CAREER: How to Fix Your Relationship With Your Boss

By: Aaron Guerrero

It's no easy fix when a boss becomes an adversary. Months of brewing resentment and stubbornness may be standing in the way of both parties coming to the table to resolve their problems.

As an employee, feuding with the boss can be harmful to your performance and potential growth with the company. A boss will have little incentive to promote or increase the pay of someone he or she has a rocky relationship with. "If you have a good relationship with your boss, you'll be in a position to perform better. If you have a bad relationship with your boss, it will put you at a disadvantage in a lot of ways," says John Gabarro, an organizational behavior professor at Harvard Business School who has written extensively about the boss-employee relationship.

While patching things up with your superior may seem like a tall order, it's possible if you follow the steps below.

Confess your imperfections. 

Convinced you're a perfect employee, you scratch and claw against the idea of a mea culpa. But coming clean to your boss about major mistakes signals that you aren't holding him or her accountable for the poor state of relations, and you're interested in taking steps to change. "By acknowledging your own faults, it shows to the boss that you know how to recognize areas within your own self that perhaps need development," says Jayne Mattson, senior vice president of the Massachusetts-based Keystone Associates, a career management and transition services consulting firm.

Air your grievances. 

Don't let fear of your boss's authority or possible retribution keep you from raising the issues you have with him or her. The best relationship with any boss is one in which you can openly discuss something you think the boss has done incorrectly, Mattson says. Tactfully voice your complaints without impugning his or her character in the process.

Don't let the hostility fester. 

Letting the collective anger stew will only make matters worse, Mattson notes. By letting weeks pass, she notes, your boss may forget about an episode altogether, and you may miss the opportunity to shine a light on his or her offensive behavior.

Be understanding of management style. 

Your last boss may have let you operate in an independent manner, but your current boss is a micromanager to the max. The intrusive style may not reflect a lack of confidence in your abilities. Rather, it could be motivated out of a desire to stay on the same page during the early stages of your working relationship. "Give it some time," Mattson says. "The boss may be at the beginning of the relationship [and] just wants to know everything that you do so that he or she can become familiar with what your role is."

When a month has passed, approach your boss about a possible compromise that gives you more freedom to do your job without leaving him or her in the dark about how you're progressing.

Schedule regular meetings. 

You and your boss may be plagued by a lack of regular communication. Put on the calendar a 10- to 30-minute weekly meeting that is compatible with both of your schedules. Chat not only about your successes, but also assignments you've struggled to complete.

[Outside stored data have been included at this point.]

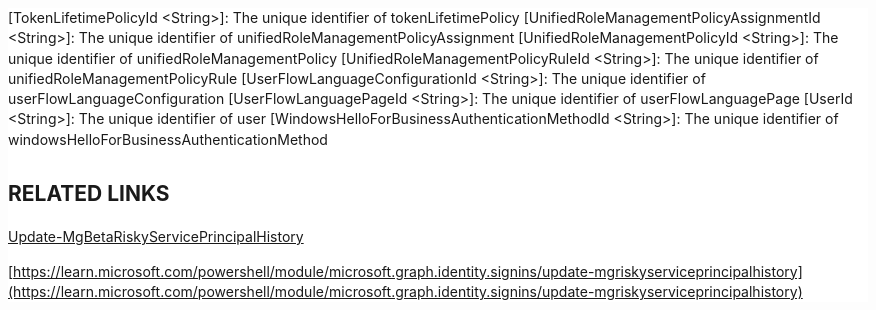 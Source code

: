   \[TokenLifetimePolicyId \<String\>\]: The unique identifier of tokenLifetimePolicy
  \[UnifiedRoleManagementPolicyAssignmentId \<String\>\]: The unique identifier of unifiedRoleManagementPolicyAssignment
  \[UnifiedRoleManagementPolicyId \<String\>\]: The unique identifier of unifiedRoleManagementPolicy
  \[UnifiedRoleManagementPolicyRuleId \<String\>\]: The unique identifier of unifiedRoleManagementPolicyRule
  \[UserFlowLanguageConfigurationId \<String\>\]: The unique identifier of userFlowLanguageConfiguration
  \[UserFlowLanguagePageId \<String\>\]: The unique identifier of userFlowLanguagePage
  \[UserId \<String\>\]: The unique identifier of user
  \[WindowsHelloForBusinessAuthenticationMethodId \<String\>\]: The unique identifier of windowsHelloForBusinessAuthenticationMethod

## RELATED LINKS
[Update-MgBetaRiskyServicePrincipalHistory](/powershell/module/Microsoft.Graph.Beta.Identity.SignIns/Update-MgBetaRiskyServicePrincipalHistory?view=graph-powershell-beta)

[https://learn.microsoft.com/powershell/module/microsoft.graph.identity.signins/update-mgriskyserviceprincipalhistory](https://learn.microsoft.com/powershell/module/microsoft.graph.identity.signins/update-mgriskyserviceprincipalhistory)

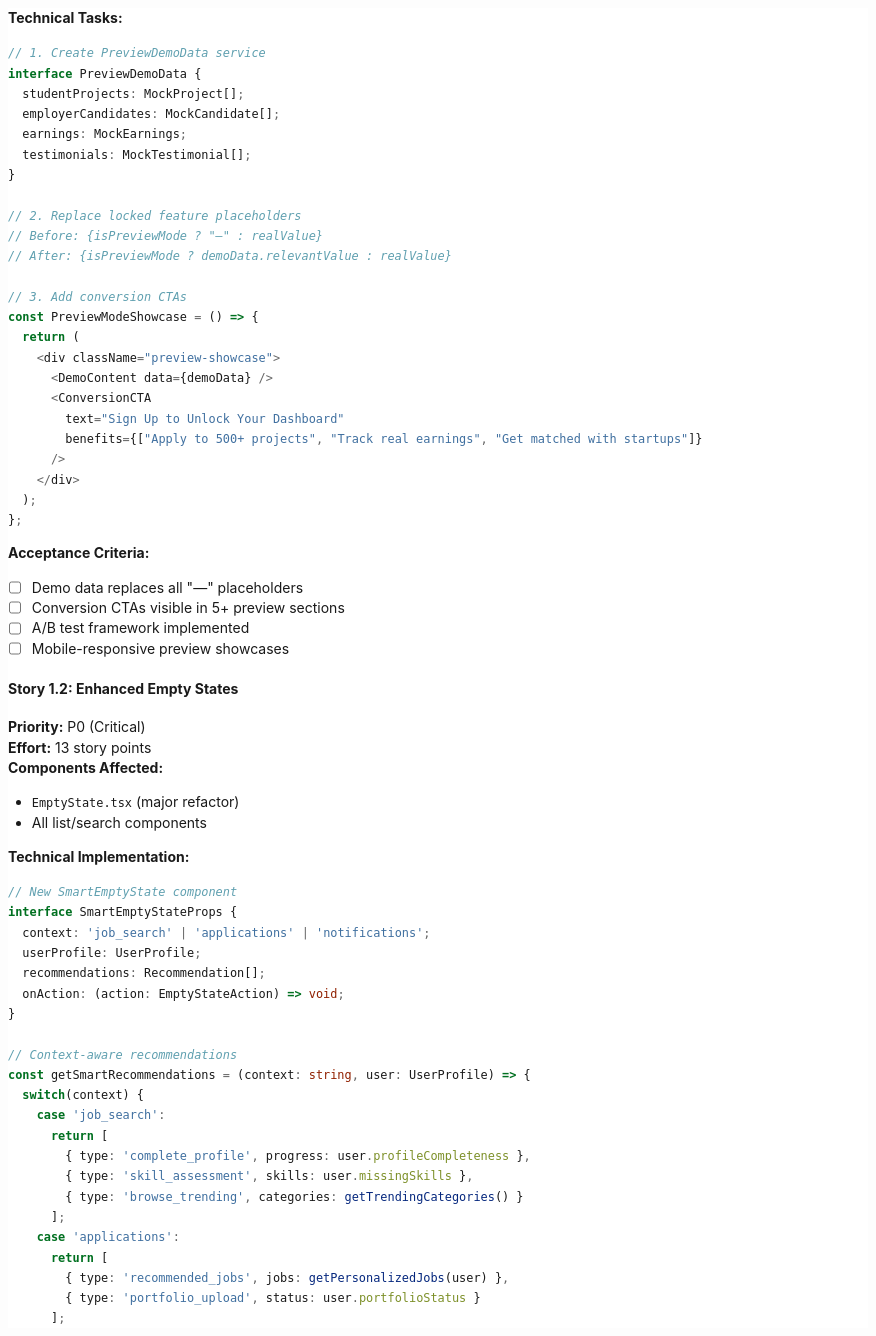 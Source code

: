 **Technical Tasks:**
```typescript
// 1. Create PreviewDemoData service
interface PreviewDemoData {
  studentProjects: MockProject[];
  employerCandidates: MockCandidate[];
  earnings: MockEarnings;
  testimonials: MockTestimonial[];
}

// 2. Replace locked feature placeholders
// Before: {isPreviewMode ? "—" : realValue}
// After: {isPreviewMode ? demoData.relevantValue : realValue}

// 3. Add conversion CTAs
const PreviewModeShowcase = () => {
  return (
    <div className="preview-showcase">
      <DemoContent data={demoData} />
      <ConversionCTA 
        text="Sign Up to Unlock Your Dashboard"
        benefits={["Apply to 500+ projects", "Track real earnings", "Get matched with startups"]}
      />
    </div>
  );
};
```

**Acceptance Criteria:**
- [ ] Demo data replaces all "—" placeholders
- [ ] Conversion CTAs visible in 5+ preview sections
- [ ] A/B test framework implemented
- [ ] Mobile-responsive preview showcases

#### Story 1.2: Enhanced Empty States
**Priority:** P0 (Critical)  
**Effort:** 13 story points  
**Components Affected:**
- `EmptyState.tsx` (major refactor)
- All list/search components

**Technical Implementation:**
```typescript
// New SmartEmptyState component
interface SmartEmptyStateProps {
  context: 'job_search' | 'applications' | 'notifications';
  userProfile: UserProfile;
  recommendations: Recommendation[];
  onAction: (action: EmptyStateAction) => void;
}

// Context-aware recommendations
const getSmartRecommendations = (context: string, user: UserProfile) => {
  switch(context) {
    case 'job_search':
      return [
        { type: 'complete_profile', progress: user.profileCompleteness },
        { type: 'skill_assessment', skills: user.missingSkills },
        { type: 'browse_trending', categories: getTrendingCategories() }
      ];
    case 'applications':
      return [
        { type: 'recommended_jobs', jobs: getPersonalizedJobs(user) },
        { type: 'portfolio_upload', status: user.portfolioStatus }
      ];
```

By being upfront with your boss, you can prevent him or her from being blindsided by co-workers who may question the quality of your work during the next staff meeting. "It's a great relationship-builder to let them know what you're doing. But also, more importantly, what you haven't been able to get to and some of the challenges you've encountered," Mattson says.

Spell out expectations. 

To achieve greater unity on matters such as mentoring and organization, bridge your competing visions. "[Being] clear on important expectations means that you're both more likely to be operating on the same page," Gabarro says.

It Takes Two.
For the repair to occur, it takes initiative on both ends. "Good relationships seldom happen with no effort on the part of either party," Gabarro says. If your boss is completely unreasonable, the relationship may be unsalvageable. But if his or her goals are reasonable, he says, "you'll be more effective working with him in getting your part of what needs to be done and also he'll be more effective in working with you in what he needs to get done."